• _Study material_

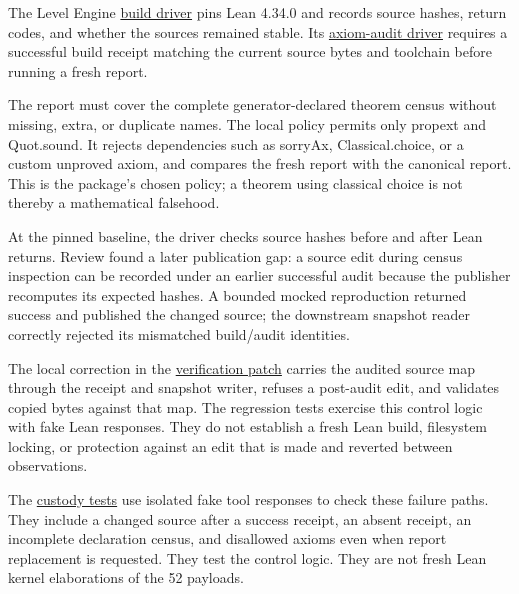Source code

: \documentclass[
  11pt,
]{article}
\begin{document}
The Level Engine
\href{https://github.com/dbccpage/the_symbol_game/blob/52cb5457f6c485ba548cfd292f6012a941ed22cf/operations/use_cases/level_engine/lean_build.py}{build
driver} pins Lean 4.34.0 and records source hashes, return codes, and
whether the sources remained stable. Its
\href{https://github.com/dbccpage/the_symbol_game/blob/52cb5457f6c485ba548cfd292f6012a941ed22cf/operations/use_cases/level_engine/lean_audit.py}{axiom-audit
driver} requires a successful build receipt matching the current source
bytes and toolchain before running a fresh report.

The report must cover the complete generator-declared theorem census
without missing, extra, or duplicate names. The local policy permits
only propext and Quot.sound. It rejects dependencies such as sorryAx,
Classical.choice, or a custom unproved axiom, and compares the fresh
report with the canonical report. This is the package's chosen policy; a
theorem using classical choice is not thereby a mathematical falsehood.

At the pinned baseline, the driver checks source hashes before and after
Lean returns. Review found a later publication gap: a source edit during
census inspection can be recorded under an earlier successful audit
because the publisher recomputes its expected hashes. A bounded mocked
reproduction returned success and published the changed source; the
downstream snapshot reader correctly rejected its mismatched build/audit
identities.

The local correction in the
\href{https://github.com/dbccpage/the_symbol_game/blob/23893fc44162555fa12ceda3e1665982e3d7a14e/atlas/coda_atlas/symbol_game/verification/source_delta.patch}{verification
patch} carries the audited source map through the receipt and snapshot
writer, refuses a post-audit edit, and validates copied bytes against
that map. The regression tests exercise this control logic with fake
Lean responses. They do not establish a fresh Lean build, filesystem
locking, or protection against an edit that is made and reverted between
observations.

The
\href{https://github.com/dbccpage/the_symbol_game/blob/52cb5457f6c485ba548cfd292f6012a941ed22cf/operations/tests/level_engine/test_lean.py}{custody
tests} use isolated fake tool responses to check these failure paths.
They include a changed source after a success receipt, an absent
receipt, an incomplete declaration census, and disallowed axioms even
when report replacement is requested. They test the control logic. They
are not fresh Lean kernel elaborations of the 52 payloads.
\end{document}
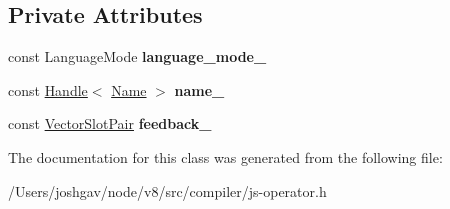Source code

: \subsection*{Private Attributes}
\begin{DoxyCompactItemize}
\item 
const Language\+Mode {\bfseries language\+\_\+mode\+\_\+}\hypertarget{classv8_1_1internal_1_1compiler_1_1_store_global_parameters_ad8a32842da9ef87a6bfbdee6368baaf5}{}\label{classv8_1_1internal_1_1compiler_1_1_store_global_parameters_ad8a32842da9ef87a6bfbdee6368baaf5}

\item 
const \hyperlink{classv8_1_1internal_1_1_handle}{Handle}$<$ \hyperlink{classv8_1_1internal_1_1_name}{Name} $>$ {\bfseries name\+\_\+}\hypertarget{classv8_1_1internal_1_1compiler_1_1_store_global_parameters_addb9a914c4ad1615a915e967a125d9bf}{}\label{classv8_1_1internal_1_1compiler_1_1_store_global_parameters_addb9a914c4ad1615a915e967a125d9bf}

\item 
const \hyperlink{classv8_1_1internal_1_1compiler_1_1_vector_slot_pair}{Vector\+Slot\+Pair} {\bfseries feedback\+\_\+}\hypertarget{classv8_1_1internal_1_1compiler_1_1_store_global_parameters_a86c33e3742ae4c415f5dc219bf358803}{}\label{classv8_1_1internal_1_1compiler_1_1_store_global_parameters_a86c33e3742ae4c415f5dc219bf358803}

\end{DoxyCompactItemize}


The documentation for this class was generated from the following file\+:\begin{DoxyCompactItemize}
\item 
/\+Users/joshgav/node/v8/src/compiler/js-\/operator.\+h\end{DoxyCompactItemize}
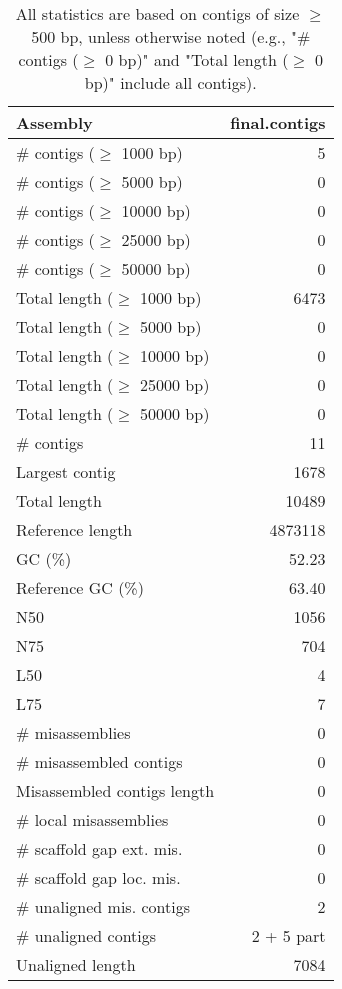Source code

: \documentclass[12pt,a4paper]{article}
\begin{document}
\begin{table}[ht]
\begin{center}
\caption{All statistics are based on contigs of size $\geq$ 500 bp, unless otherwise noted (e.g., "\# contigs ($\geq$ 0 bp)" and "Total length ($\geq$ 0 bp)" include all contigs).}
\begin{tabular}{|l*{1}{|r}|}
\hline
Assembly & final.contigs \\ \hline
\# contigs ($\geq$ 1000 bp) & 5 \\ \hline
\# contigs ($\geq$ 5000 bp) & 0 \\ \hline
\# contigs ($\geq$ 10000 bp) & 0 \\ \hline
\# contigs ($\geq$ 25000 bp) & 0 \\ \hline
\# contigs ($\geq$ 50000 bp) & 0 \\ \hline
Total length ($\geq$ 1000 bp) & 6473 \\ \hline
Total length ($\geq$ 5000 bp) & 0 \\ \hline
Total length ($\geq$ 10000 bp) & 0 \\ \hline
Total length ($\geq$ 25000 bp) & 0 \\ \hline
Total length ($\geq$ 50000 bp) & 0 \\ \hline
\# contigs & 11 \\ \hline
Largest contig & 1678 \\ \hline
Total length & 10489 \\ \hline
Reference length & 4873118 \\ \hline
GC (\%) & 52.23 \\ \hline
Reference GC (\%) & 63.40 \\ \hline
N50 & 1056 \\ \hline
N75 & 704 \\ \hline
L50 & 4 \\ \hline
L75 & 7 \\ \hline
\# misassemblies & 0 \\ \hline
\# misassembled contigs & 0 \\ \hline
Misassembled contigs length & 0 \\ \hline
\# local misassemblies & 0 \\ \hline
\# scaffold gap ext. mis. & 0 \\ \hline
\# scaffold gap loc. mis. & 0 \\ \hline
\# unaligned mis. contigs & 2 \\ \hline
\# unaligned contigs & 2 + 5 part \\ \hline
Unaligned length & 7084 \\ \hline

\end{tabular}
\end{center}
\end{table}
\end{document}
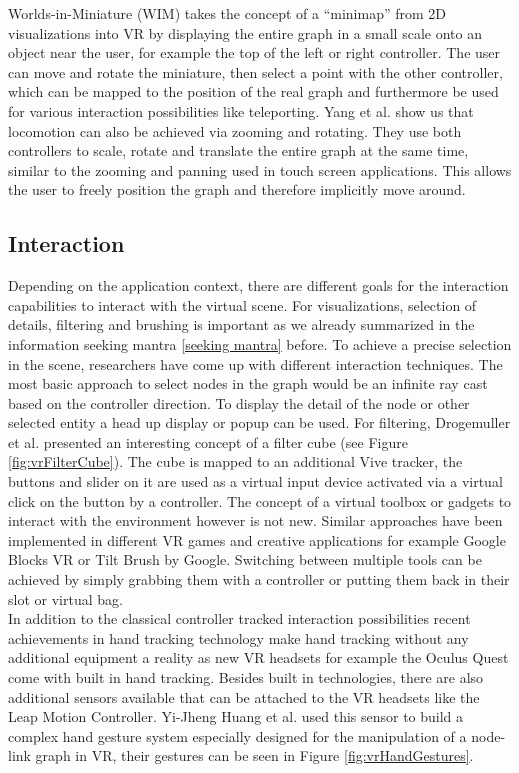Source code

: Worlds-in-Miniature (WIM) \cite{drogemuller_examining_2020} takes the concept of a “minimap” from 2D visualizations into VR by displaying the entire graph in a small scale onto an object near the user, for example the top of the left or right controller. The user can move and rotate the miniature, then select a point with the other controller, which can be mapped to the position of the real graph and furthermore be used for various interaction possibilities like teleporting. Yang et al. \cite{yang_embodied_2020} show us that locomotion can also be achieved via zooming and rotating. They use both controllers to scale, rotate and translate the entire graph at the same time, similar to the zooming and panning used in touch screen applications. This allows the user to freely position the graph and therefore implicitly move around.

\subsection{Interaction}
\label{chap:rw-vrinteraction}

Depending on the application context, there are different goals for the interaction capabilities to interact with the virtual scene. For visualizations, selection of details, filtering and brushing is important as we already summarized in the information seeking mantra \ref{seeking mantra} before. To achieve a precise selection in the scene, researchers have come up with different interaction techniques. The most basic approach to select nodes in the graph would be an infinite ray cast based on the controller direction. To display the detail of the node or other selected entity a head up display or popup can be used. 
For filtering, Drogemuller et al. \cite{drogemuller_vrige_2017} presented an interesting concept of a filter cube (see Figure \ref{fig:vrFilterCube}). The cube is mapped to an additional Vive tracker, the buttons and slider on it are used as a virtual input device activated via a virtual click on the button by a controller. 
The concept of a virtual toolbox or gadgets to interact with the environment however is not new. Similar approaches have been implemented in different VR games and creative applications for example Google Blocks VR or Tilt Brush by Google. Switching between multiple tools can be achieved by simply grabbing them with a controller or putting them back in their slot or virtual bag.\\
In addition to the classical controller tracked interaction possibilities recent achievements in hand tracking technology make hand tracking without any additional equipment a reality as new VR headsets for example the Oculus Quest come with built in hand tracking. Besides built in technologies, there are also additional sensors available that can be attached to the VR headsets like the Leap Motion Controller. Yi-Jheng Huang et al. \cite{yi-jheng_huang_gesture_2017} used this sensor to build a complex hand gesture system especially designed for the manipulation of a node-link graph in VR, their gestures can be seen in Figure \ref{fig:vrHandGestures}. 

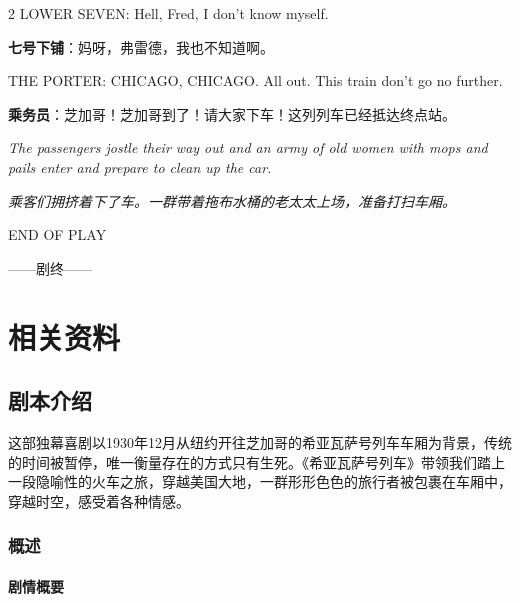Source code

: \documentclass[lang=cn,newtx,10pt,scheme=chinese]{elegantbook}
\newcommand{\pair}[2]{%
\switchcolumn* #2\par
\switchcolumn  #1\par
}
\begin{document}
\begin{paracol}{2}
\pair{
    \textbf{七号下铺}：妈呀，弗雷德，我也不知道啊。
}{
    LOWER SEVEN: Hell, Fred, I don't know myself.
}

\pair{
    \textbf{乘务员}：芝加哥！芝加哥到了！请大家下车！这列列车已经抵达终点站。
}{
    THE PORTER: CHICAGO, CHICAGO. All out. This train don't go no further.
    \newline
}

\pair{
    \textit{乘客们拥挤着下了车。一群带着拖布水桶的老太太上场，准备打扫车厢。}
}{
    \textit{The passengers jostle their way out and an army of old women with mops and pails enter and prepare to clean up the car.}
    \newline
    \newline
}

\pair{
    ——剧终——
}{
    END OF PLAY
}

\end{paracol}

\part{相关资料}

\chapter{剧本介绍}

这部独幕喜剧以1930年12月从纽约开往芝加哥的希亚瓦萨号列车车厢为背景，传统的时间被暂停，唯一衡量存在的方式只有生死。《希亚瓦萨号列车》带领我们踏上一段隐喻性的火车之旅，穿越美国大地，一群形形色色的旅行者被包裹在车厢中，穿越时空，感受着各种情感。

\section{概述}

\subsection{剧情概要}
\end{document}
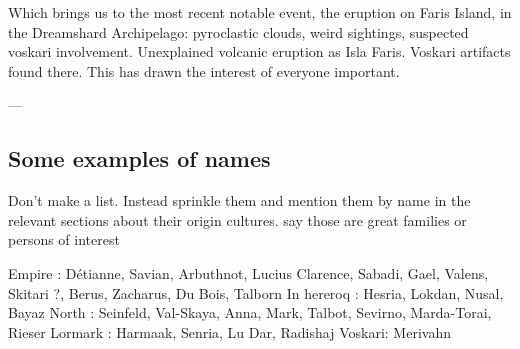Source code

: Which brings us to the most recent notable event, the eruption on Faris Island, in the Dreamshard Archipelago: pyroclastic clouds, weird sightings, suspected voskari involvement. Unexplained volcanic eruption as Isla Faris. Voskari artifacts found there. This has drawn the interest of everyone important.








---




\subsection{Some examples of names}

Don't make a list. Instead sprinkle them and mention them by name in the relevant sections about their origin cultures. say those are great families or persons of interest

Empire : Détianne, Savian, Arbuthnot, Lucius Clarence, Sabadi, Gael, Valens, Skitari ?, Berus, Zacharus, Du Bois, Talborn
In hereroq : Hesria, Lokdan, Nusal, Bayaz
North : Seinfeld, Val-Skaya, Anna, Mark, Talbot, Sevirno, Marda-Torai, Rieser
Lormark : Harmaak, Senria, Lu Dar, Radishaj
Voskari: Merivahn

• _Exercise brief_
An exact copy is needed of only the lines from the top of the material through the line with "The report must"; no pictures belong in it.

• _Reply_
Source code

: \documentclass[
  11pt,
]{article}
\begin{document}
The Level Engine
\href{https://github.com/dbccpage/the_symbol_game/blob/52cb5457f6c485ba548cfd292f6012a941ed22cf/operations/use_cases/level_engine/lean_build.py}{build
driver} pins Lean 4.34.0 and records source hashes, return codes, and
whether the sources remained stable. Its
\href{https://github.com/dbccpage/the_symbol_game/blob/52cb5457f6c485ba548cfd292f6012a941ed22cf/operations/use_cases/level_engine/lean_audit.py}{axiom-audit
driver} requires a successful build receipt matching the current source
bytes and toolchain before running a fresh report.

The report must cover the complete generator-declared theorem census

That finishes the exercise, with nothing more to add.